- St. George Location within the state of West Virginia St. George St. George (the United States)
- Coordinates: 39°10′000″N 79°42′08″W﻿ / ﻿39.16667°N 79.70222°W
- Country: United States
- State: West Virginia
- County: Tucker
- Elevation: 1,562 ft (476 m)

Population (2020)
- • Total: 74
- Time zone: UTC-5 (Eastern (EST))
- • Summer (DST): UTC-4 (EDT)
- ZIP codes: 26290-Past 26287-Current
- GNIS feature ID: 1552767

= St. George, West Virginia =

St. George is an unincorporated community and former county seat of Tucker County, West Virginia, United States. As a census-designated place, the population was 74 at the 2020 census.

It is located on the Cheat River, where it is joined by Minear Run.

==History==
Originally known as Fort Minear and then as Westernford, St. George was settled in 1774 by German immigrant John Minear and his son, Jonathan, after early scouting visits to the area.

In 1856, an act creating the county specified that Tucker's county court was to be held on the lands of Enoch Minear, descendant of Jonathan Minear. The town was then renamed Saint George in honor of Henry St. George Tucker, Jr. (1828–63), the son of the county's namesake, Henry St. George Tucker, Sr. (1780–1848).

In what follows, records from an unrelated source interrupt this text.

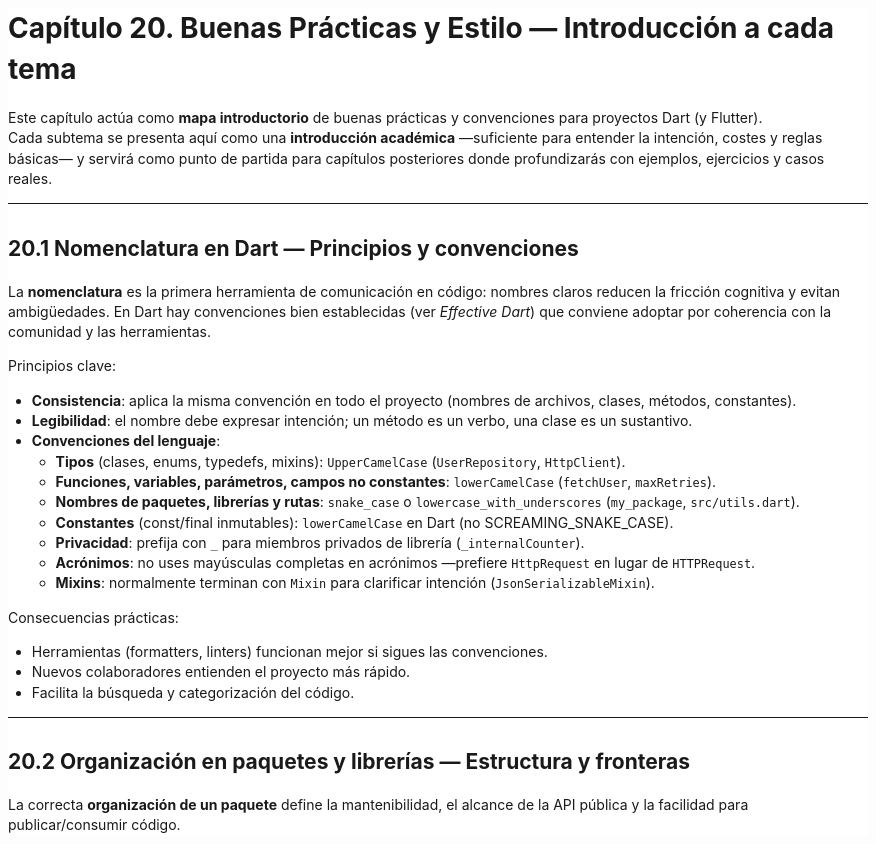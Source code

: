 # Capítulo 20. Buenas Prácticas y Estilo — Introducción a cada tema

Este capítulo actúa como **mapa introductorio** de buenas prácticas y convenciones para proyectos Dart (y Flutter).  
Cada subtema se presenta aquí como una **introducción académica** —suficiente para entender la intención, costes y
reglas básicas— y servirá como punto de partida para capítulos posteriores donde profundizarás con ejemplos, ejercicios
y casos reales.

---

## 20.1 Nomenclatura en Dart — Principios y convenciones

La **nomenclatura** es la primera herramienta de comunicación en código: nombres claros reducen la fricción cognitiva y
evitan ambigüedades. En Dart hay convenciones bien establecidas (ver *Effective Dart*) que conviene adoptar por
coherencia con la comunidad y las herramientas.

Principios clave:

- **Consistencia**: aplica la misma convención en todo el proyecto (nombres de archivos, clases, métodos, constantes).
- **Legibilidad**: el nombre debe expresar intención; un método es un verbo, una clase es un sustantivo.
- **Convenciones del lenguaje**:
    - **Tipos** (clases, enums, typedefs, mixins): `UpperCamelCase` (`UserRepository`, `HttpClient`).
    - **Funciones, variables, parámetros, campos no constantes**: `lowerCamelCase` (`fetchUser`, `maxRetries`).
    - **Nombres de paquetes, librerías y rutas**: `snake_case` o `lowercase_with_underscores` (`my_package`,
      `src/utils.dart`).
    - **Constantes** (const/final inmutables): `lowerCamelCase` en Dart (no SCREAMING_SNAKE_CASE).
    - **Privacidad**: prefija con `_` para miembros privados de librería (`_internalCounter`).
    - **Acrónimos**: no uses mayúsculas completas en acrónimos —prefiere `HttpRequest` en lugar de `HTTPRequest`.
    - **Mixins**: normalmente terminan con `Mixin` para clarificar intención (`JsonSerializableMixin`).

Consecuencias prácticas:

- Herramientas (formatters, linters) funcionan mejor si sigues las convenciones.
- Nuevos colaboradores entienden el proyecto más rápido.
- Facilita la búsqueda y categorización del código.

---

## 20.2 Organización en paquetes y librerías — Estructura y fronteras

La correcta **organización de un paquete** define la mantenibilidad, el alcance de la API pública y la facilidad para
publicar/consumir código.
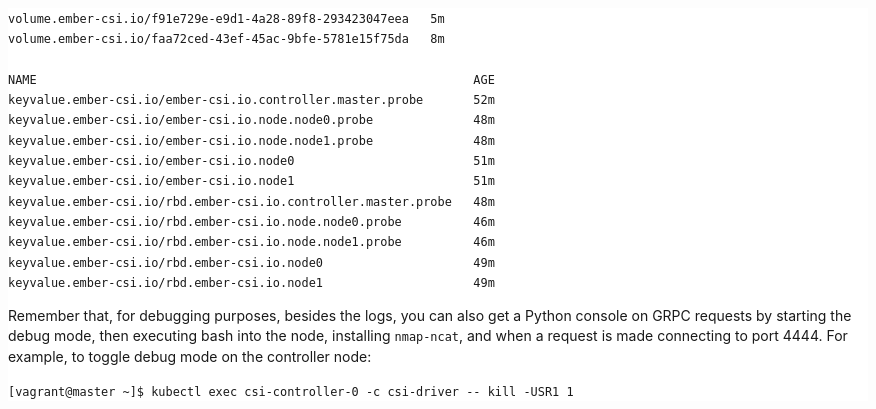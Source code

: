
 ```shell
volume.ember-csi.io/f91e729e-e9d1-4a28-89f8-293423047eea   5m
volume.ember-csi.io/faa72ced-43ef-45ac-9bfe-5781e15f75da   8m

NAME                                                             AGE
keyvalue.ember-csi.io/ember-csi.io.controller.master.probe       52m
keyvalue.ember-csi.io/ember-csi.io.node.node0.probe              48m
keyvalue.ember-csi.io/ember-csi.io.node.node1.probe              48m
keyvalue.ember-csi.io/ember-csi.io.node0                         51m
keyvalue.ember-csi.io/ember-csi.io.node1                         51m
keyvalue.ember-csi.io/rbd.ember-csi.io.controller.master.probe   48m
keyvalue.ember-csi.io/rbd.ember-csi.io.node.node0.probe          46m
keyvalue.ember-csi.io/rbd.ember-csi.io.node.node1.probe          46m
keyvalue.ember-csi.io/rbd.ember-csi.io.node0                     49m
keyvalue.ember-csi.io/rbd.ember-csi.io.node1                     49m
```


Remember that, for debugging purposes, besides the logs, you can also get a Python console on GRPC requests by starting the debug mode, then executing bash into the node, installing `nmap-ncat`, and when a request is made connecting to port 4444.  For example, to toggle debug mode on the controller node:


```shell
[vagrant@master ~]$ kubectl exec csi-controller-0 -c csi-driver -- kill -USR1 1
```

The Skirmish at Bowman's Place occurred nearby in June 1861.

During the Tucker County Seat War, on the evening of August 1, 1893, vigilantes from Parsons seeking to move the county seat broke into the courthouse and stole the county records and the courthouse bell, moving the government of Tucker County to Parsons, where it has remained to this day.

The St. George Academy was listed on the National Register of Historic Places in 2001.